Do you think about age at all? What about it, if at all?
Catalina Ouyang: Not really, anymore. Growing up, I was a bit of a prodigal child. I was a precocious smartass and really good at drawing for, like, a 12-year-old. I spent a lot of time on internet forums when I was nine to 13 with sad lonely people who were all in their 20s or older. Later in my teens, I slept with older men. So I was used to being the youngest, or younger, person in the room. There was some satisfying novelty to that. Now I’m no longer the youngest person in the room, and I feel much better about (less creeped out by?) this power dynamic.

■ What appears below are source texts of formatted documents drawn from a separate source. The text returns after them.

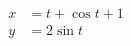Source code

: \documentclass[nofonts]{ctexart}
\begin{document}
\begin{align}
	x &= t + \cos t + 1	\\
	y &= 2 \sin t
\end{align}
\end{document}
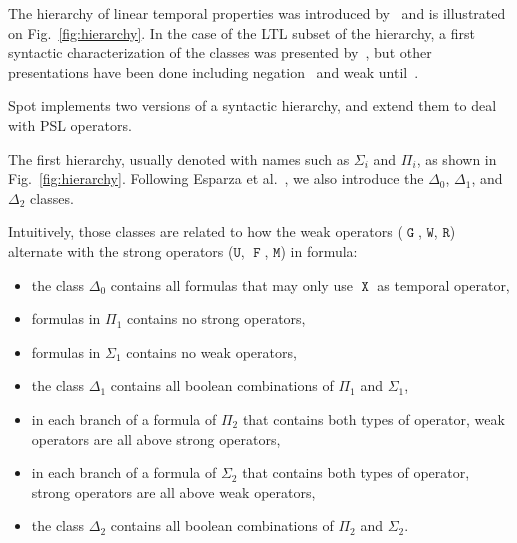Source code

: \documentclass[a4paper,twoside,10pt,DIV=12]{scrreprt}
\DeclareMathOperator{\F}{\texttt{F}}
\DeclareMathOperator{\G}{\texttt{G}}
\newcommand{\U}{\mathbin{\texttt{U}}}
\newcommand{\R}{\mathbin{\texttt{R}}}
\DeclareMathOperator{\X}{\texttt{X}}
\newcommand{\M}{\mathbin{\texttt{M}}}
\newcommand{\W}{\mathbin{\texttt{W}}}
\newcommand{\0}{\texttt{0}}
\newcommand{\1}{\texttt{1}}
\begin{document}
\begin{figure}[tbp]
\begin{captionbeside}
  \end{captionbeside}
\end{figure}

The hierarchy of linear temporal properties was introduced
by~\citet{manna.87.podc} and is illustrated on
Fig.~\ref{fig:hierarchy}.  In the case of the LTL subset of the
hierarchy, a first syntactic characterization of the classes was
presented by~\citet{chang.92.icalp}, but other presentations have been
done including negation~\citep{cerna.03.mfcs} and weak
until~\citep{schneider.01.lpar}.

Spot implements two versions of a syntactic hierarchy, and extend them
to deal with PSL operators.


The first hierarchy, usually denoted with names such as $\Sigma_i$ and
$\Pi_i$, as shown in Fig.~\ref{fig:hierarchy}.  Following Esparza et
al.~\cite{esparza.24.acm}, we also introduce the $\Delta_0$,
$\Delta_1$, and $\Delta_2$ classes.

Intuitively, those classes are related to how the weak operators
($\G$, $\W$, $\R$) alternate with the strong operators ($\U$, $\F$,
$\M$) in formula:

\begin{itemize}
\item the class $\Delta_0$ contains all formulas that may only
  use $\X$ as temporal operator,
\item formulas in $\Pi_1$ contains no strong operators,
\item formulas in $\Sigma_1$ contains no weak operators,
\item the class $\Delta_1$ contains all boolean combinations of
  $\Pi_1$ and $\Sigma_1$,
\item in each branch of a formula of $\Pi_2$ that contains both types
  of operator, weak operators are all above strong operators,
\item in each branch of a formula of $\Sigma_2$ that contains both types
  of operator, strong operators are all above weak operators,
\item the class $\Delta_2$ contains all boolean combinations of
  $\Pi_2$ and $\Sigma_2$.
\end{itemize}
\end{document}
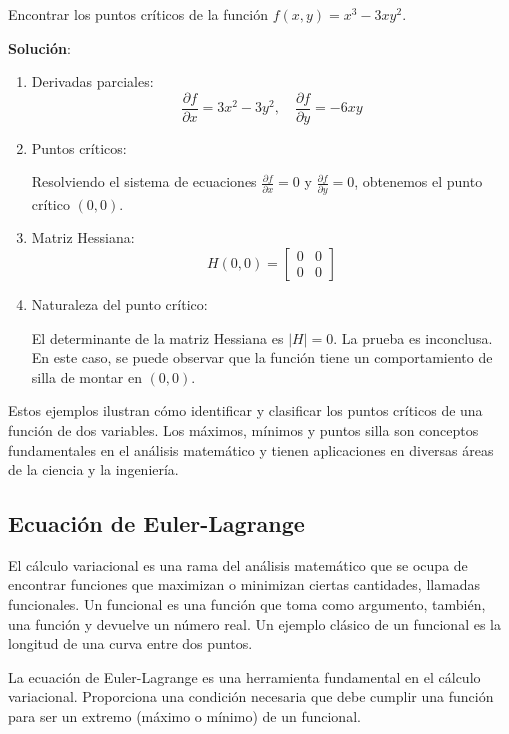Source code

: \begin{example}
	
	Encontrar los puntos críticos de la función $f(x,y) = x^3 - 3xy^2$.
	
	\textbf{Solución}:
	
	\begin{enumerate}
		\item Derivadas parciales:
		$$\frac{\partial f}{\partial x} = 3x^2 - 3y^2, \quad \frac{\partial f}{\partial y} = -6xy$$
		
		\item Puntos críticos:
		
		Resolviendo el sistema de ecuaciones $\frac{\partial f}{\partial x} = 0$ y $\frac{\partial f}{\partial y} = 0$, obtenemos el punto crítico $(0, 0)$.
		
		\item Matriz Hessiana:
		$$H(0, 0) = \begin{bmatrix} 0 & 0 \\ 0 & 0 \end{bmatrix}$$
		
		\item Naturaleza del punto crítico:
		
		El determinante de la matriz Hessiana es $|H| = 0$. La prueba es inconclusa. En este caso, se puede observar que la función tiene un comportamiento de silla de montar en $(0,0)$.
	\end{enumerate}
\end{example}

Estos ejemplos ilustran cómo identificar y clasificar los puntos críticos de una función de dos variables.  Los máximos, mínimos y puntos silla son conceptos fundamentales en el análisis matemático y tienen aplicaciones en diversas áreas de la ciencia y la ingeniería.


\subsection{Ecuación de Euler-Lagrange}

El cálculo variacional es una rama del análisis matemático que se ocupa de encontrar funciones que maximizan o minimizan ciertas cantidades, llamadas funcionales. Un funcional es una función que toma como argumento, también, una función y devuelve un número real. Un ejemplo clásico de un funcional es la longitud de una curva entre dos puntos.

La ecuación de Euler-Lagrange es una herramienta fundamental en el cálculo variacional.  Proporciona una condición necesaria que debe cumplir una función para ser un extremo (máximo o mínimo) de un funcional.

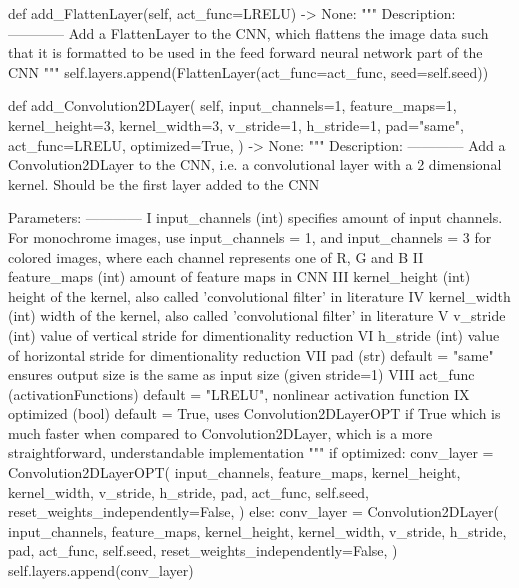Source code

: \documentclass[%
oneside,                 %
final,                   %
10pt]{article}
\begin{document}
    def add_FlattenLayer(self, act_func=LRELU) -> None:
        """
        Description:
        ------------
            Add a FlattenLayer to the CNN, which flattens the image data such that it is formatted to
            be used in the feed forward neural network part of the CNN
        """
        self.layers.append(FlattenLayer(act_func=act_func, seed=self.seed))

    def add_Convolution2DLayer(
        self,
        input_channels=1,
        feature_maps=1,
        kernel_height=3,
        kernel_width=3,
        v_stride=1,
        h_stride=1,
        pad="same",
        act_func=LRELU,
        optimized=True,
    ) -> None:
        """
        Description:
        ------------
            Add a Convolution2DLayer to the CNN, i.e. a convolutional layer with a 2 dimensional kernel. Should be
            the first layer added to the CNN

        Parameters:
        ------------
            I   input_channels (int) specifies amount of input channels. For monochrome images, use input_channels
                = 1, and input_channels = 3 for colored images, where each channel represents one of R, G and B
            II  feature_maps (int) amount of feature maps in CNN
            III kernel_height (int) height of the kernel, also called 'convolutional filter' in literature
            IV  kernel_width (int) width of the kernel, also called 'convolutional filter' in literature
            V   v_stride (int) value of vertical stride for dimentionality reduction
            VI  h_stride (int) value of horizontal stride for dimentionality reduction
            VII pad (str) default = "same" ensures output size is the same as input size (given stride=1)
           VIII act_func (activationFunctions) default = "LRELU", nonlinear activation function
             IX optimized (bool) default = True, uses Convolution2DLayerOPT if True which is much faster when
                compared to Convolution2DLayer, which is a more straightforward, understandable implementation
        """
        if optimized:
            conv_layer = Convolution2DLayerOPT(
                input_channels,
                feature_maps,
                kernel_height,
                kernel_width,
                v_stride,
                h_stride,
                pad,
                act_func,
                self.seed,
                reset_weights_independently=False,
            )
        else:
            conv_layer = Convolution2DLayer(
                input_channels,
                feature_maps,
                kernel_height,
                kernel_width,
                v_stride,
                h_stride,
                pad,
                act_func,
                self.seed,
                reset_weights_independently=False,
            )
        self.layers.append(conv_layer)
\end{document}
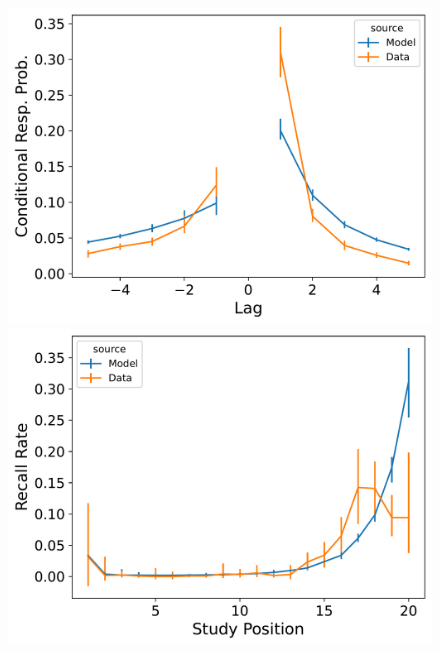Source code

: \documentclass[
  letterpaper,
  11pt,
  english,
  singlespacing,
  headsepline]{MastersDoctoralThesis}
\begin{document}
\begin{figure}

\begin{minipage}{0.33\linewidth}
\includegraphics{icmr_figures/Murdock1962_ConnectionistCMR_Model_Fitting_LL20_crp-1.png}\end{minipage}%
%
\begin{minipage}{0.33\linewidth}
\includegraphics{icmr_figures/Murdock1962_ConnectionistCMR_Model_Fitting_LL20_pnr-1.png}\end{minipage}%
%
\begin{minipage}{0.33\linewidth}

\end{minipage}
\end{figure}
\end{document}
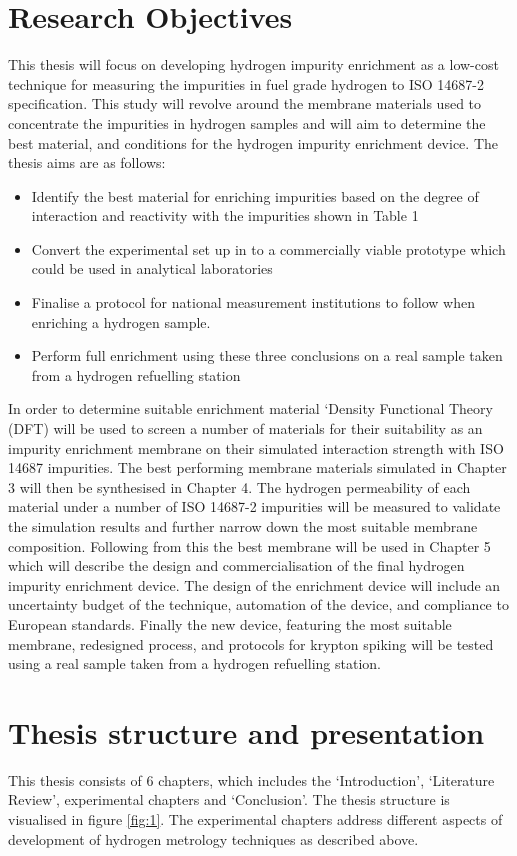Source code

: \section{Research Objectives}
This thesis will focus on developing hydrogen impurity enrichment as a low-cost technique for measuring 
the impurities in fuel grade hydrogen to ISO 14687-2 specification. 
This study will revolve around the membrane materials used to concentrate the impurities in hydrogen samples 
and will aim to determine the best material, and conditions for the hydrogen impurity enrichment device. 
The thesis aims are as follows:
\begin{itemize}
\item Identify the best material for enriching impurities based on the degree of interaction and reactivity with the impurities shown in Table 1 
\item Convert the experimental set up in to a commercially viable prototype which could be used in analytical laboratories
\item Finalise a protocol for national measurement institutions to follow when enriching a hydrogen sample. 
\item Perform full enrichment using these three conclusions on a real sample taken from a hydrogen refuelling station
\end{itemize}
In order to determine suitable enrichment material ‘Density Functional Theory (DFT) will be used to screen 
a number of materials for their suitability as an impurity enrichment membrane on their simulated 
interaction strength with ISO 14687 impurities. 
The best performing membrane materials simulated in Chapter 3 will then be synthesised in Chapter 4. 
The hydrogen permeability of each material under a number of ISO 14687-2 impurities will be measured to 
validate the simulation results and further narrow down the most suitable membrane composition. 
Following from this the best membrane will be used in Chapter 5 which will describe the design and 
commercialisation of the final hydrogen impurity enrichment device. The design of the enrichment device 
will include an uncertainty budget of the technique, automation of the device, and compliance to European 
standards.
Finally the new device, featuring the most suitable membrane, redesigned process, and protocols for krypton 
spiking will be tested using a real sample taken from a hydrogen refuelling station.


\section{Thesis structure and presentation}
This thesis consists of 6 chapters, which includes the ‘Introduction’, ‘Literature Review’, 
experimental chapters and ‘Conclusion’. The thesis structure is visualised in figure \ref{fig:1}. 
The experimental chapters address different aspects of development of hydrogen metrology techniques as 
described above.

What about when you were born and raised has influenced your work?
Catalina Ouyang: I grew up in a suburb of Chicago until I was seven, then lived in a town in New Jersey called Parsippany until I was 18. A crowning characteristic of both places was their white supremacy—in Illinois because everybody was just white, there was no diversity; in Parsippany because even though it was more diverse—lots of South Asians and a decent population of East Asians—they were all assimilationists and apologists running around throwing racial slurs at each other and [expressing] that “white is right.”
So I grew up really self-hating. I even half seriously identified with Nazis at a certain point, which I have actually never told anyone in my adult life. It was really, really fucked up, and also [scarily] not that uncommon among East Asians to support white supremacist fascism. Look at Chinese-American Trump supporters, and Mitch McConnell’s wife! We’re so complicit—including in less visible, structural racism—and that’s something we need to address and dismantle in our community.
My work is about a lot of things, but one of those things is my own decolonization process—coming back from all that internalized racism, and learning how to redirect my anger, reclaim agency and navigate complicity.